You're An EXTREME Redneck When.....
- You let your 14-year-old daughter smoke at the dinner table.... in front of her kids.
- The Blue Book value of your truck goes up and down -- depending on how much gas is in it.
- You've been married three times and still have the same in-laws.
- You think a woman who is "out of your league" bowls on a different night.
- You wonder how service stations keep their rest-rooms so clean.
- Someone in your family died right after saying, "Hey, guys, watch this."
- You think Dom Perignon is a Mafia leader.
- Your wife's hairdo was once ruined by a ceiling fan.
- Your junior prom offered day care.
- You think the last words of the "Star-Spangled Banner" are "Gentlemen, start your engines."
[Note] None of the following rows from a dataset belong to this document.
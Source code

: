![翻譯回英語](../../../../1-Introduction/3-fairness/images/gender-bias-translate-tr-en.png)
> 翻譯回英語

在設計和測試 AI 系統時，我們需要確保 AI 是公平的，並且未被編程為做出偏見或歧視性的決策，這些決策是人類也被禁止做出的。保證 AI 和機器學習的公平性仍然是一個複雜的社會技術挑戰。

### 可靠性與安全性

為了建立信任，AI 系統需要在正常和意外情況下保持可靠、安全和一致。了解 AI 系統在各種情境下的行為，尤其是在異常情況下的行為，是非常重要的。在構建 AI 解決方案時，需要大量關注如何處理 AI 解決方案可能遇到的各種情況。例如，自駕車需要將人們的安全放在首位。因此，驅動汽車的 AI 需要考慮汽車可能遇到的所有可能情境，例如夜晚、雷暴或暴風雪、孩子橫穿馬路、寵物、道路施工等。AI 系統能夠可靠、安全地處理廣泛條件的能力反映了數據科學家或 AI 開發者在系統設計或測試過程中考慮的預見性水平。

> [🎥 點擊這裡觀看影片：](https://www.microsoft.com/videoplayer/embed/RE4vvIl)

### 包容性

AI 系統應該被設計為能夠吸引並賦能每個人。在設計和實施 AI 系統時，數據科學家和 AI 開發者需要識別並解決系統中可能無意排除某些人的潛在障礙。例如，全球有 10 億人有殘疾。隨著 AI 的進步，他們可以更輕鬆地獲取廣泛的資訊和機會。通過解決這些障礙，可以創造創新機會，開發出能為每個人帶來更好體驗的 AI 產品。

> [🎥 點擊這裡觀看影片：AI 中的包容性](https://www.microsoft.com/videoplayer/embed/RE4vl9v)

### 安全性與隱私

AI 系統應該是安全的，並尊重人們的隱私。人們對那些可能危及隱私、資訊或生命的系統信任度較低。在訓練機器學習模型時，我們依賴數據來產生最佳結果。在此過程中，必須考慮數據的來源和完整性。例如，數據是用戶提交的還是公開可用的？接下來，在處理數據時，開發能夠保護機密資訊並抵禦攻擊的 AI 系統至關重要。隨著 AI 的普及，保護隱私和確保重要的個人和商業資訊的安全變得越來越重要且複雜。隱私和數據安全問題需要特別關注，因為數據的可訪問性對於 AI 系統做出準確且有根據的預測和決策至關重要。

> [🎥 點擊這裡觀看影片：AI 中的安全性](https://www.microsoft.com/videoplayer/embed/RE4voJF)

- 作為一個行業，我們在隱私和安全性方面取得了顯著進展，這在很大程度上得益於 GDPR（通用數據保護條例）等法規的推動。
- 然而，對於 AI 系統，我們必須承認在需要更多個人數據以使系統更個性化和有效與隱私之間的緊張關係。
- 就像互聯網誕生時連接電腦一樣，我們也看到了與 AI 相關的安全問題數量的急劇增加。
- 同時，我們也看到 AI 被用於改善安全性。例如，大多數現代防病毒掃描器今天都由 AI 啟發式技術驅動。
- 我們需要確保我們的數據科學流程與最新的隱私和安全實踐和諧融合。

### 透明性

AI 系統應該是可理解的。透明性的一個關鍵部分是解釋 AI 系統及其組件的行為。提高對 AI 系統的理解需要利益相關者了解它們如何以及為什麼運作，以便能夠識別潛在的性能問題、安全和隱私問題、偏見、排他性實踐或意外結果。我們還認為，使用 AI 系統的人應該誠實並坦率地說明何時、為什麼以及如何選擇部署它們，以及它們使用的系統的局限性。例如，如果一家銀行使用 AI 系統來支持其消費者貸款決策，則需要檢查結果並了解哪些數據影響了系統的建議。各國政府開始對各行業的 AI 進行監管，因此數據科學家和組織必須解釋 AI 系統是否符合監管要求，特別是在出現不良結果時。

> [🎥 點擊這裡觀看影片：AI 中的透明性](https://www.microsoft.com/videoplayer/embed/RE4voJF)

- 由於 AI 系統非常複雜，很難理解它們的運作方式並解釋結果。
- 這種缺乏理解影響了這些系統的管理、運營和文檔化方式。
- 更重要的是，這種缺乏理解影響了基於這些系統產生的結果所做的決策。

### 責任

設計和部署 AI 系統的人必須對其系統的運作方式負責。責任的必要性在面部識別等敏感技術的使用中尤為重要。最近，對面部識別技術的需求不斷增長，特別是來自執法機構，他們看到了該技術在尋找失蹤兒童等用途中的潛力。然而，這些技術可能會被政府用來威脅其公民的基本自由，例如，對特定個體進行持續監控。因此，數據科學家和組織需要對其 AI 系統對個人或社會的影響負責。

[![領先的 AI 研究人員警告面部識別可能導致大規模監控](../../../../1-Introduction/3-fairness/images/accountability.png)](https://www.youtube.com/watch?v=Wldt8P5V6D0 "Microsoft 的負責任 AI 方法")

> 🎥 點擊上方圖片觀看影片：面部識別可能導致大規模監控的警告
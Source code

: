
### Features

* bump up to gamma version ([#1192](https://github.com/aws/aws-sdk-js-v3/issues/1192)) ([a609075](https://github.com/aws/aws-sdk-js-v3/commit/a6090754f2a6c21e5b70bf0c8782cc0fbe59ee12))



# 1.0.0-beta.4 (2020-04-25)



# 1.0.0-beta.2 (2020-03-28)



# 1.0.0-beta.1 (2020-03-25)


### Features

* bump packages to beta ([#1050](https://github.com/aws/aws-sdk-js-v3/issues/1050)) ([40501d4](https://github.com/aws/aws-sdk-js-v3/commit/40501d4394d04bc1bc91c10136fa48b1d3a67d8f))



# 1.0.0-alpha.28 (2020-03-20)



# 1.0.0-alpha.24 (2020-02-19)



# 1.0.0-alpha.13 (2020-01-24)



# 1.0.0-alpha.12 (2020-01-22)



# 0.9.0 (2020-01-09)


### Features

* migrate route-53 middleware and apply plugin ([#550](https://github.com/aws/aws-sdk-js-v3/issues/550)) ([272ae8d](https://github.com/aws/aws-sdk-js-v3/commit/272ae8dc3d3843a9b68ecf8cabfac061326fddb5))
- You lit a match in the bathroom and your house exploded right off its wheels.
- The Halloween pumpkin on your porch has more teeth than your spouse.
- You have to go outside to get something from the fridge.
- One of your kids was born on a pool table.
- You need one more hole punched in your card to get a freebie at the House of Tattoos.
- You can't get married to your sweetheart because there's a law against it.
- You think loading the dishwasher means getting your wife drunk.
And Finally:
- An East Texas couple, both real-live rednecks, had 9 children. They went to the doctor to see about getting the husband " fixed ." The doctor asked them why, after nine children would they choose to do this. The husband replied that they had read in a recent article that one out of every ten children being born in North America was Mexican, and they didn't want a Mexican baby because neither of them could speak Spanish.